### Task instructions
Report every line of the records below that contains the word "interactions".

### Records to process
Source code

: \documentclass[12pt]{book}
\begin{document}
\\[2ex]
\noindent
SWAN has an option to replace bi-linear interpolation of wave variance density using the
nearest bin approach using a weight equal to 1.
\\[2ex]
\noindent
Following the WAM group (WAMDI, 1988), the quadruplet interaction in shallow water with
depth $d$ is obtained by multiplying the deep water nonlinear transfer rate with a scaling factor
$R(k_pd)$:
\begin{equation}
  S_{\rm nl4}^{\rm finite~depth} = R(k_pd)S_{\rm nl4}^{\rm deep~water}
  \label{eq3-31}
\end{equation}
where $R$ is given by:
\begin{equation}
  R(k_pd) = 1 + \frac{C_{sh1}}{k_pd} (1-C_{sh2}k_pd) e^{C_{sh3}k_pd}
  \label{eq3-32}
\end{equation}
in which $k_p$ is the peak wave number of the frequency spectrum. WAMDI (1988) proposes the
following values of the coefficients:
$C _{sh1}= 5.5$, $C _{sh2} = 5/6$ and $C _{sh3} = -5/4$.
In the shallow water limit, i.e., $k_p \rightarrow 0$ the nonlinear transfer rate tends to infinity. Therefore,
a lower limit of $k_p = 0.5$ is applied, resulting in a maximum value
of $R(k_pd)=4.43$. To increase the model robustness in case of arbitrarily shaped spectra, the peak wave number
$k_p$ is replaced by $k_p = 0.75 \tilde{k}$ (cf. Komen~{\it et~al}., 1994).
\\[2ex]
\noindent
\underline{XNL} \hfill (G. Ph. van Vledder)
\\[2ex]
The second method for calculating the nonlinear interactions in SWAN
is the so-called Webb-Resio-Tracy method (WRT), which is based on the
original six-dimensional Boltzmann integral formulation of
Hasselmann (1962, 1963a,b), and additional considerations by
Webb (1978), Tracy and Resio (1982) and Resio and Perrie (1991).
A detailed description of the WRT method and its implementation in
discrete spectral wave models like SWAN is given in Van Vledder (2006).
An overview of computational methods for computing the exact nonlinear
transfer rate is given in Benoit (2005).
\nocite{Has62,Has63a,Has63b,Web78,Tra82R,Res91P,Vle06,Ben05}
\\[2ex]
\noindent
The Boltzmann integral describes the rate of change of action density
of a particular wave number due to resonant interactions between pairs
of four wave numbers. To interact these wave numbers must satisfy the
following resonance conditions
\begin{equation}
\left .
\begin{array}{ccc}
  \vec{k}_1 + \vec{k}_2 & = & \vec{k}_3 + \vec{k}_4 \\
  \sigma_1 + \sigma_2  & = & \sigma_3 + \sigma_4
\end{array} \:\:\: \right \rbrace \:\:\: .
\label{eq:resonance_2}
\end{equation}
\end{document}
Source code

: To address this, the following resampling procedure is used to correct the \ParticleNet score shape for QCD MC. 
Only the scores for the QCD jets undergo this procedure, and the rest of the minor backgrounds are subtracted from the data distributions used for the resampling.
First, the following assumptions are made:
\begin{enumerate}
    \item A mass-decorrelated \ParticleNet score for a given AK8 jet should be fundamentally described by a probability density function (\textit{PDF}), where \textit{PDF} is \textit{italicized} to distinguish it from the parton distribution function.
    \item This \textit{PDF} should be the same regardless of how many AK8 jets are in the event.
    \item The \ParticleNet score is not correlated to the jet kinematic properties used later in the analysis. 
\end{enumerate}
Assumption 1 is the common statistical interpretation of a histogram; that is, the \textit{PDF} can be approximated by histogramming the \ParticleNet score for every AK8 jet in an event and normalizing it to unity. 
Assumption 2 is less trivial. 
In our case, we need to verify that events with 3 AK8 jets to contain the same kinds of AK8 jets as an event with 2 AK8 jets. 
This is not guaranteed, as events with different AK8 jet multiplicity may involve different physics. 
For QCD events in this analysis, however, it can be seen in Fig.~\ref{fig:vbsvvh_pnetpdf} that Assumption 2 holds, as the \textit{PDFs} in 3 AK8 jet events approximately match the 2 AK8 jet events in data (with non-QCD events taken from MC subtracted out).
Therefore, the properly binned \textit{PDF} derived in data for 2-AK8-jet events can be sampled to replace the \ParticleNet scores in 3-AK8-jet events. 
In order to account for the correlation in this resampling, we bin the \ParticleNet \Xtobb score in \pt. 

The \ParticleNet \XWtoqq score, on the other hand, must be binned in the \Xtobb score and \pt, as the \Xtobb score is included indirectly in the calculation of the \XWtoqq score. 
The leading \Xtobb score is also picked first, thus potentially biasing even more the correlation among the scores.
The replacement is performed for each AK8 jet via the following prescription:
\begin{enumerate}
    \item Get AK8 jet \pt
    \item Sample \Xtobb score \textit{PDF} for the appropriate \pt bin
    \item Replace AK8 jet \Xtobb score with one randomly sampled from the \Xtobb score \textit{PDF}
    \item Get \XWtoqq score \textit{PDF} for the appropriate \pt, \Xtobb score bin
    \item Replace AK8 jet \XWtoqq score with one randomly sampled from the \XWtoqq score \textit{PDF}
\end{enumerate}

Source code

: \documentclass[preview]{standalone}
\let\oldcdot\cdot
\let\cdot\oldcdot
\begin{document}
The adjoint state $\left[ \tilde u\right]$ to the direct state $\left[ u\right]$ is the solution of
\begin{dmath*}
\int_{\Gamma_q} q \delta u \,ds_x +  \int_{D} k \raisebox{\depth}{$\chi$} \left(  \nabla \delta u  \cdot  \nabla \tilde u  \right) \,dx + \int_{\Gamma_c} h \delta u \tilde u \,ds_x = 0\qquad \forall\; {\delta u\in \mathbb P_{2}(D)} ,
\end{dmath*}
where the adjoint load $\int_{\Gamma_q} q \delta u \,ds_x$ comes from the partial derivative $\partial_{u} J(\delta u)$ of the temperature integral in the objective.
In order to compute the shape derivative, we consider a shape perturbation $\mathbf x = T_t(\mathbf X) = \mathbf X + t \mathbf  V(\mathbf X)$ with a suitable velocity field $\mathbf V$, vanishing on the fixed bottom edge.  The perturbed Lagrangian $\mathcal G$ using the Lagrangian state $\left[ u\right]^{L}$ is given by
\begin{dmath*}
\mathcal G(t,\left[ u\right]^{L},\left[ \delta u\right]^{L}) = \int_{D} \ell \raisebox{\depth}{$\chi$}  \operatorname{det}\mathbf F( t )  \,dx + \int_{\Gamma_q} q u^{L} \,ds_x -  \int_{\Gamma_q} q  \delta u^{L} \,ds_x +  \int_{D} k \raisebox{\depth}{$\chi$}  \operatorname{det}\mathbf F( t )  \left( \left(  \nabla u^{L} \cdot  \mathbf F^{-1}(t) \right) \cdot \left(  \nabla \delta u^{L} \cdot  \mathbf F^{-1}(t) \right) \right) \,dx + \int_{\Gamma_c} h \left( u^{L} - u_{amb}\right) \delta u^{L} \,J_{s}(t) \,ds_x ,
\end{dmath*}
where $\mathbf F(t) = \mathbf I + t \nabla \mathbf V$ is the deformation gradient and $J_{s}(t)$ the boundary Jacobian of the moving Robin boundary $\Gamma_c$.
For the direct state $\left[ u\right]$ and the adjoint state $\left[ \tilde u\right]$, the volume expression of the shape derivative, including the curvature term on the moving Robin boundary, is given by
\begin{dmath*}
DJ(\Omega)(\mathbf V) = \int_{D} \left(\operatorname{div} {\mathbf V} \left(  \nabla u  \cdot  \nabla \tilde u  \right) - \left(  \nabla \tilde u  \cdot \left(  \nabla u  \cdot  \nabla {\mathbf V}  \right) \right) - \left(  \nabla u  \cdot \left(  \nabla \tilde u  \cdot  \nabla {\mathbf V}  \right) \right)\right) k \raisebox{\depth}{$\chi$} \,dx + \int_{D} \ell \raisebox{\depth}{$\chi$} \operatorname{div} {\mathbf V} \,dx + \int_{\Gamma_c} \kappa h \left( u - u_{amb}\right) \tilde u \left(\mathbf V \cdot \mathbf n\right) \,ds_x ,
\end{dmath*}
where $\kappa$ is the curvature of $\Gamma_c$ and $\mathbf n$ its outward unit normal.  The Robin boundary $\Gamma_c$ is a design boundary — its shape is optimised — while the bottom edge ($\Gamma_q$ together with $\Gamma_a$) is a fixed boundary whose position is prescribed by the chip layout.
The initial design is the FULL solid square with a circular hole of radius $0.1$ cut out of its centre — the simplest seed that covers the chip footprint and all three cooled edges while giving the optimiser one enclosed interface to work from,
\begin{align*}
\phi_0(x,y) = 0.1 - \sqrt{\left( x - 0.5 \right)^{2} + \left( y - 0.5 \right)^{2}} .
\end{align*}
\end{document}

### Solution to the exercise
The second method for calculating the nonlinear interactions in SWAN
of a particular wave number due to resonant interactions between pairs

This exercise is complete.